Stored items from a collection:
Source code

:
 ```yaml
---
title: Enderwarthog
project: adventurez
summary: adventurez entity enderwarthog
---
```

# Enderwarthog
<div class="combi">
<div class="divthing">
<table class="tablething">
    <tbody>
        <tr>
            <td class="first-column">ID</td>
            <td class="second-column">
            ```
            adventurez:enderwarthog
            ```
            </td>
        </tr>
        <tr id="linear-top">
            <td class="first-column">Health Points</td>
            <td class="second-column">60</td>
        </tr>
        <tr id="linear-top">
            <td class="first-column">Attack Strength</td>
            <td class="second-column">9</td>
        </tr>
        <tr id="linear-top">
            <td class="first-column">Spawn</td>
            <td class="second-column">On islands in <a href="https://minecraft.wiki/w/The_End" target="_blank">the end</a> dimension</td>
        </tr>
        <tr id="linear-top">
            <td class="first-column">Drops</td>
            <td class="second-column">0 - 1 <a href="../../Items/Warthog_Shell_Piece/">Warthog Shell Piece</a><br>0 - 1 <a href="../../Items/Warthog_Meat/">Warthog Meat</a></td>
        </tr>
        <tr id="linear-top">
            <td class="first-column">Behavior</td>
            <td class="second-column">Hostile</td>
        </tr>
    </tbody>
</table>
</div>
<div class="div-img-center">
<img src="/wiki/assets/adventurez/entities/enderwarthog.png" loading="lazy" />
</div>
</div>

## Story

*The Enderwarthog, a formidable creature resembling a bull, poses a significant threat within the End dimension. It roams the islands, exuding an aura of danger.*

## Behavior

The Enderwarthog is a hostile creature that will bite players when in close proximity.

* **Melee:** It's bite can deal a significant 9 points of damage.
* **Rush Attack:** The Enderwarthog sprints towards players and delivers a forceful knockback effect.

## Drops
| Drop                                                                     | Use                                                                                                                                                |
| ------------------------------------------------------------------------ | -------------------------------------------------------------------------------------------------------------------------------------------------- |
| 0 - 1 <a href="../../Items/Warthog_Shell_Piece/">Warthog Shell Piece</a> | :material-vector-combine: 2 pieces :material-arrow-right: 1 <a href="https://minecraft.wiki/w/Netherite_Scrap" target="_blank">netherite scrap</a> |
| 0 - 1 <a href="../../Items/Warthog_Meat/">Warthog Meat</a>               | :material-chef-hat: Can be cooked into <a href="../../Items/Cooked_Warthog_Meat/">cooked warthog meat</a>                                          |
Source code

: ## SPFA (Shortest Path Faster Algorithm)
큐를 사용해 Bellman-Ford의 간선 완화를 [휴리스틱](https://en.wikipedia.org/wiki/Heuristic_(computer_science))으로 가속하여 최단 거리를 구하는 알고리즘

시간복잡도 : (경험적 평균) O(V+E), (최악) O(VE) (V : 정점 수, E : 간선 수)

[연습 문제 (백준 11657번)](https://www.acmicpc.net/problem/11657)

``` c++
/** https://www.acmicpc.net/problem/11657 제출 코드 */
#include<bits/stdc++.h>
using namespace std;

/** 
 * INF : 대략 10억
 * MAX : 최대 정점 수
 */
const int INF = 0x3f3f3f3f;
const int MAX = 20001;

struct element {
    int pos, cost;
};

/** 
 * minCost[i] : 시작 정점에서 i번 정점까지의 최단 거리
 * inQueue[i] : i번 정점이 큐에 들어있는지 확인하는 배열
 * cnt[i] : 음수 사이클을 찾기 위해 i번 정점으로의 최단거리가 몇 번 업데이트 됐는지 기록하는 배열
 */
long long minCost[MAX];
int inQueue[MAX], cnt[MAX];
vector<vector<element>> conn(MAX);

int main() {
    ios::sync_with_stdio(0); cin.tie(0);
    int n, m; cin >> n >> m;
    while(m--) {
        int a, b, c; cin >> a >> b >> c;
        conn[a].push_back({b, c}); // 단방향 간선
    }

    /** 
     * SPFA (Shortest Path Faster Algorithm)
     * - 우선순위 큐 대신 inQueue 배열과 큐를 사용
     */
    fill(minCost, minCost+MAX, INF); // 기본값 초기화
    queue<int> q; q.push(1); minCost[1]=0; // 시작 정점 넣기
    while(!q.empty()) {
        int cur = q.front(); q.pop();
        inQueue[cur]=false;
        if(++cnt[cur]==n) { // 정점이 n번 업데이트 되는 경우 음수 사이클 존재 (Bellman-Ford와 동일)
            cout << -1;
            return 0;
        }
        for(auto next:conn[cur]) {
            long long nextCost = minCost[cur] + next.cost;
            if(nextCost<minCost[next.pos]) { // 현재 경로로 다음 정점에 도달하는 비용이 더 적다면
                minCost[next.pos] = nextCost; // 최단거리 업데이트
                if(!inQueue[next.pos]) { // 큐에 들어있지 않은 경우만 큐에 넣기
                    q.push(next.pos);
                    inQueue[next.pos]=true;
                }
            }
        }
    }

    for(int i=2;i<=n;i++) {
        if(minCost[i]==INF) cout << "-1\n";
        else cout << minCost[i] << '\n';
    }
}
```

## TASK DIRECTIONS
Output the data in full, exactly as it stands.

## TASK RESULT
Source code

:
 ```yaml
---
title: Enderwarthog
project: adventurez
summary: adventurez entity enderwarthog
---
```

# Enderwarthog
<div class="combi">
<div class="divthing">
<table class="tablething">
    <tbody>
        <tr>
            <td class="first-column">ID</td>
            <td class="second-column">
            ```
            adventurez:enderwarthog
            ```
            </td>
        </tr>
        <tr id="linear-top">
            <td class="first-column">Health Points</td>
            <td class="second-column">60</td>
        </tr>
        <tr id="linear-top">
            <td class="first-column">Attack Strength</td>
            <td class="second-column">9</td>
        </tr>
        <tr id="linear-top">
            <td class="first-column">Spawn</td>
            <td class="second-column">On islands in <a href="https://minecraft.wiki/w/The_End" target="_blank">the end</a> dimension</td>
        </tr>
        <tr id="linear-top">
            <td class="first-column">Drops</td>
            <td class="second-column">0 - 1 <a href="../../Items/Warthog_Shell_Piece/">Warthog Shell Piece</a><br>0 - 1 <a href="../../Items/Warthog_Meat/">Warthog Meat</a></td>
        </tr>
        <tr id="linear-top">
            <td class="first-column">Behavior</td>
            <td class="second-column">Hostile</td>
        </tr>
    </tbody>
</table>
</div>
<div class="div-img-center">
<img src="/wiki/assets/adventurez/entities/enderwarthog.png" loading="lazy" />
</div>
</div>

## Story

*The Enderwarthog, a formidable creature resembling a bull, poses a significant threat within the End dimension. It roams the islands, exuding an aura of danger.*

## Behavior

The Enderwarthog is a hostile creature that will bite players when in close proximity.

* **Melee:** It's bite can deal a significant 9 points of damage.
* **Rush Attack:** The Enderwarthog sprints towards players and delivers a forceful knockback effect.

## Drops
| Drop                                                                     | Use                                                                                                                                                |
| ------------------------------------------------------------------------ | -------------------------------------------------------------------------------------------------------------------------------------------------- |
| 0 - 1 <a href="../../Items/Warthog_Shell_Piece/">Warthog Shell Piece</a> | :material-vector-combine: 2 pieces :material-arrow-right: 1 <a href="https://minecraft.wiki/w/Netherite_Scrap" target="_blank">netherite scrap</a> |
| 0 - 1 <a href="../../Items/Warthog_Meat/">Warthog Meat</a>               | :material-chef-hat: Can be cooked into <a href="../../Items/Cooked_Warthog_Meat/">cooked warthog meat</a>                                          |
Source code

: ## SPFA (Shortest Path Faster Algorithm)
큐를 사용해 Bellman-Ford의 간선 완화를 [휴리스틱](https://en.wikipedia.org/wiki/Heuristic_(computer_science))으로 가속하여 최단 거리를 구하는 알고리즘

시간복잡도 : (경험적 평균) O(V+E), (최악) O(VE) (V : 정점 수, E : 간선 수)

[연습 문제 (백준 11657번)](https://www.acmicpc.net/problem/11657)

``` c++
/** https://www.acmicpc.net/problem/11657 제출 코드 */
#include<bits/stdc++.h>
using namespace std;

/** 
 * INF : 대략 10억
 * MAX : 최대 정점 수
 */
const int INF = 0x3f3f3f3f;
const int MAX = 20001;

struct element {
    int pos, cost;
};

/** 
 * minCost[i] : 시작 정점에서 i번 정점까지의 최단 거리
 * inQueue[i] : i번 정점이 큐에 들어있는지 확인하는 배열
 * cnt[i] : 음수 사이클을 찾기 위해 i번 정점으로의 최단거리가 몇 번 업데이트 됐는지 기록하는 배열
 */
long long minCost[MAX];
int inQueue[MAX], cnt[MAX];
vector<vector<element>> conn(MAX);

int main() {
    ios::sync_with_stdio(0); cin.tie(0);
    int n, m; cin >> n >> m;
    while(m--) {
        int a, b, c; cin >> a >> b >> c;
        conn[a].push_back({b, c}); // 단방향 간선
    }

    /** 
     * SPFA (Shortest Path Faster Algorithm)
     * - 우선순위 큐 대신 inQueue 배열과 큐를 사용
     */
    fill(minCost, minCost+MAX, INF); // 기본값 초기화
    queue<int> q; q.push(1); minCost[1]=0; // 시작 정점 넣기
    while(!q.empty()) {
        int cur = q.front(); q.pop();
        inQueue[cur]=false;
        if(++cnt[cur]==n) { // 정점이 n번 업데이트 되는 경우 음수 사이클 존재 (Bellman-Ford와 동일)
            cout << -1;
            return 0;
        }
        for(auto next:conn[cur]) {
            long long nextCost = minCost[cur] + next.cost;
            if(nextCost<minCost[next.pos]) { // 현재 경로로 다음 정점에 도달하는 비용이 더 적다면
                minCost[next.pos] = nextCost; // 최단거리 업데이트
                if(!inQueue[next.pos]) { // 큐에 들어있지 않은 경우만 큐에 넣기
                    q.push(next.pos);
                    inQueue[next.pos]=true;
                }
            }
        }
    }

    for(int i=2;i<=n;i++) {
        if(minCost[i]==INF) cout << "-1\n";
        else cout << minCost[i] << '\n';
    }
}
```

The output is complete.